Pilot study on sustainable antimicrobial chitosan-membranes for stone conservation: efficacy of natural compounds on baroque limestones from southeastern Sicily

Saving historic stone from silent invaders

Historic churches, palaces and city squares in southern Europe often glow with pale limestone, but up close their surfaces can be streaked with dark films of bacteria and other tiny life forms. Conservators have long fought these "living" stains with harsh chemicals that can harm people, the environment and sometimes the stone itself. This study explores a gentler, more targeted way to keep microbes at bay using thin, temporary sheets made from natural materials.

Why microbes are a problem for stone

Limestone is widely used in monuments because it is easy to carve and locally available, but its porous nature makes it vulnerable to damage. Water, pollution and temperature swings all play a part, yet microscopic organisms are especially troublesome. Bacteria, algae, fungi and lichens can settle into pores and rough spots, forming colorful films and crusts that slowly weaken the stone. In Sicily’s Val di Noto, whose baroque towns are on the UNESCO World Heritage list, three local limestones are particularly exposed to this kind of slow biological attack.

From harsh chemicals to natural helpers

Conservators have traditionally relied on strong chemical biocides, including alcohols and synthetic salts, to clear away this growth. These products work, but they can linger in the environment, irritate workers and even encourage microbes to develop resistance. In response to tighter European regulations and growing awareness of these risks, researchers are turning to plant-derived substances such as essential oils. Compounds like thymol from thyme and limonene from citrus peels can disrupt microbial membranes, yet they break down more readily and are generally less harmful when used carefully. The challenge is that they evaporate quickly, so their effect on stone surfaces tends to be short-lived.

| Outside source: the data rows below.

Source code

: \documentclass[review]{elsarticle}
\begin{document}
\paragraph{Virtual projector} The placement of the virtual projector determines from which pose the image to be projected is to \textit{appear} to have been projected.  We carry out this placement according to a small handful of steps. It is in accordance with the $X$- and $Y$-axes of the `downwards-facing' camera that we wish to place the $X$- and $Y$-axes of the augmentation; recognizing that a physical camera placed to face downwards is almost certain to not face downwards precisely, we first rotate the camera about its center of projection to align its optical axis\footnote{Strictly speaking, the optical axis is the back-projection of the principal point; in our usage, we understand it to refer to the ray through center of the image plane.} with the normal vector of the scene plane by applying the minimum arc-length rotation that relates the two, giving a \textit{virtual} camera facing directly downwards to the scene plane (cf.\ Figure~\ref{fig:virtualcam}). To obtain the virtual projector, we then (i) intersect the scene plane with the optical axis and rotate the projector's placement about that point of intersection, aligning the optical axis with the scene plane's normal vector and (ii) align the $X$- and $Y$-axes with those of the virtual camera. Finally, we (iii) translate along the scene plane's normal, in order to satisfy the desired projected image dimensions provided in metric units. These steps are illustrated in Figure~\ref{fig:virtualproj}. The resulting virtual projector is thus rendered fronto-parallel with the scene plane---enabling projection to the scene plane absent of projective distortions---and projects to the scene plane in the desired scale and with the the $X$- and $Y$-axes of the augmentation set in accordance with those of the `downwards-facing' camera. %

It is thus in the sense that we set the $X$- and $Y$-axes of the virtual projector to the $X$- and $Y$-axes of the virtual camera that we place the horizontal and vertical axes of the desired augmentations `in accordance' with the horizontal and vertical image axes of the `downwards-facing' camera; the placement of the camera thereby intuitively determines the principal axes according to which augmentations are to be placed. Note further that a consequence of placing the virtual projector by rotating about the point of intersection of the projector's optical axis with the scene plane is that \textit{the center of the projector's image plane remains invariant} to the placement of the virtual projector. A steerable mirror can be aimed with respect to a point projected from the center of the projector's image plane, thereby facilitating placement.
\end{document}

A removable natural "bandage" for stone

The team behind this study designed a delivery system built around chitosan, a biopolymer obtained from the shells of crustaceans. They cast thin membranes of chitosan and blended in either thymol or limonene at different concentrations. These flexible sheets are meant to be laid over stone surfaces for a limited time, acting like a bandage that holds the natural compounds close to the microbes while keeping the stone itself from becoming too wet. After treatment, the membrane is peeled away, leaving no lasting coating behind. The researchers first confirmed, using laboratory techniques, that thymol and limonene were successfully incorporated into the chitosan and that the membranes had suitable thickness, surface structure and wetting behavior for use on stone.

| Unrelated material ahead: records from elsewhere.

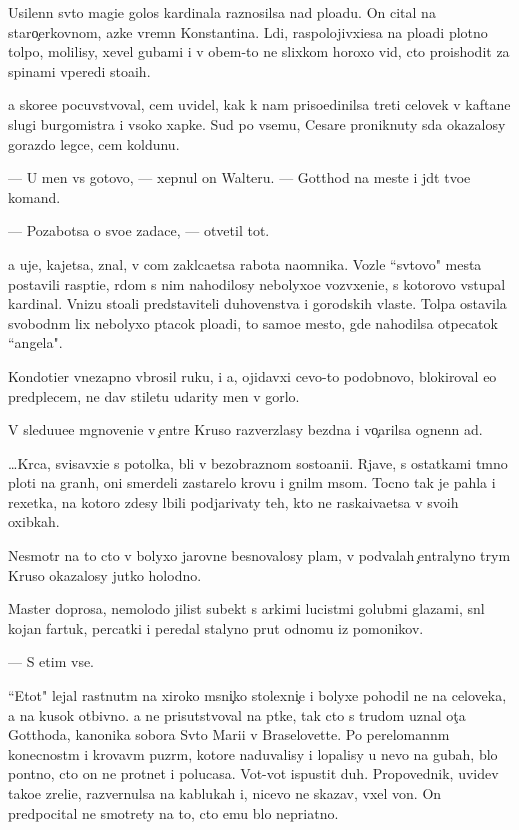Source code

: \documentclass[10pt]{book}
\begin{document}
Usilenn{\yi}{\y} sv{\ia}to{\y} magi{\y}e{\y} golos kardinala raznosilsa nad plo{\x}ad{\y}u. On cital na staro{\c}erkovnom, {\y}az{\yi}ke vrem{\e}n Konstantina. L{\iu}di, raspolojivxi{\y}esa na plo{\x}adi plotno{\y} tolpo{\y}, molilisy, xevel{\ia} gubami i v ob{\x}em-to ne slixkom horoxo vid{\ia}, cto proishodit za spinami vperedi sto{\y}a{\x}ih.

{\Y}a skore{\y}e pocuvstvoval, cem uvidel, kak k nam priso{\y}edinilsa treti{\y} celovek v kaftane slugi burgomistra i v{\yi}soko{\y} xapke. Sud{\ia} po vsemu, Cesare proniknuty s{\iu}da okazalosy gorazdo legce, cem koldunu.

— U men{\ia} vs{\e} gotovo, — xepnul on Walteru. — Gotthod na meste i jd{\e}t tvo{\y}e{\y} komand{\yi}.

— Pozabotsa o svo{\y}e{\y} zadace, — otvetil tot.

{\Y}a uje, kajetsa, znal, v com zakl{\iu}ca{\y}etsa rabota na{\y}omnika. Vozle ``sv{\ia}tovo" mesta postavili rasp{\ia}ti{\y}e, r{\ia}dom s nim nahodilosy nebolyxo{\y}e vozv{\yi}xeni{\y}e, s kotorovo v{\yi}stupal kardinal. Vnizu sto{\y}ali predstaviteli duhovenstva i gorodskih vlaste{\y}. Tolpa ostavila svobodn{\yi}m lix nebolyxo{\y} p{\ia}tacok plo{\x}adi, to samo{\y}e mesto, gde nahodilsa otpecatok ``angela".

Kondotier vnezapno v{\yi}brosil ruku, i {\y}a, ojidavxi{\y} cevo-to podobnovo, blokiroval {\y}e{\y}o predplec{\y}em, ne dav stiletu udarity men{\ia} v gorlo.

V sledu{\y}u{\x}e{\y}e mgnoveni{\y}e v {\c}entre Kruso razverzlasy bezdna i vo{\c}arilsa ognenn{\yi}{\y} ad.



…Kr{\iu}c{\y}a, svisavxi{\y}e s potolka, b{\yi}li v bezobraznom sosto{\y}ani{\y}i. Rjav{\yi}{\y}e, s ostatkami t{\e}mno{\y} ploti na gran{\ia}h, oni smerdeli zastarelo{\y} krov{\y}u i gnil{\yi}m m{\ia}som. Tocno tak je pahla i rexetka, na kotoro{\y} zdesy l{\iu}bili podjarivaty teh, kto ne raska{\y}iva{\y}etsa v svo{\y}ih oxibkah.

Nesmotr{\ia} na to cto v bolyxo{\y} jarovne besnovalosy plam{\ia}, v podvalah {\c}entralyno{\y} t{\iu}rym{\yi} Kruso okazalosy jutko holodno.

Master doprosa, nemolodo{\y} jilist{\yi}{\y} sub{\y}ekt s {\y}arkimi lucist{\yi}mi golub{\yi}mi glazami, sn{\ia}l kojan{\yi}{\y} fartuk, percatki i peredal stalyno{\y} prut odnomu iz pomo{\x}nikov.

— S etim vse.

``Etot" lejal rast{\ia}nut{\yi}m na xiroko{\y} m{\ia}sni{\c}ko{\y} stolexni{\c}e i bolyxe pohodil ne na celoveka, a na kusok otbivno{\y}. {\Y}a ne prisutstvoval na p{\yi}tke, tak cto s trudom uznal ot{\c}a Gotthoda, kanonika sobora Sv{\ia}to{\y} Mari{\y}i v Braselovette. Po perelomann{\yi}m konecnost{\ia}m i krovav{\yi}m puz{\yi}r{\ia}m, kotor{\yi}{\y}e naduvalisy i lopalisy u nevo na gubah, b{\yi}lo pon{\ia}tno, cto on ne prot{\ia}net i polucasa. Vot-vot ispustit duh. Propovednik, uvidev tako{\y}e zreli{\x}e, razvernulsa na kablukah i, nicevo ne skazav, v{\yi}xel von. On predpocital ne smotrety na to, cto {\y}emu b{\yi}lo nepri{\y}atno.
\end{document}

Testing what works on microbes and real stone

The scientists then tested how well the membranes stopped the growth of Escherichia coli, a standard laboratory bacterium used here as a careful first model for stone-colonizing microbes. Plain chitosan sheets had no effect, but adding limonene produced a modest antibacterial zone that increased with higher dose. Thymol was much more active: membranes with 4 percent and 6 percent thymol created large clear zones around them and maintained this effect for up to two months, despite the volatile nature of the compound. The team went further by applying the membranes to small blocks of the three Sicilian limestones that had been artificially inoculated with E. coli. Here again, thymol-rich membranes, especially at 6 percent, completely suppressed bacterial growth on all stone types, while limonene worked only in some cases and at higher concentration. The stone’s own texture and porosity influenced how well the treatment performed, underlining that no single recipe will suit every monument.

What this means for future conservation

For non-specialists, the key message is that it may be possible to protect treasured stone buildings with temporary, peel-away sheets loaded with plant-based antimicrobial ingredients instead of relying on aggressive chemicals. This pilot study does not claim to have found the perfect formula, nor does it replace the careful on-site testing that real monuments require. It does, however, show that chitosan membranes enriched with thymol can deliver a controlled, long-lasting antibacterial effect while remaining removable and potentially kinder to both stone and environment. With further refinement and testing on actual heritage sites and their native microbial communities, such membranes could become a useful addition to the conservator’s toolkit for safeguarding our shared stone heritage.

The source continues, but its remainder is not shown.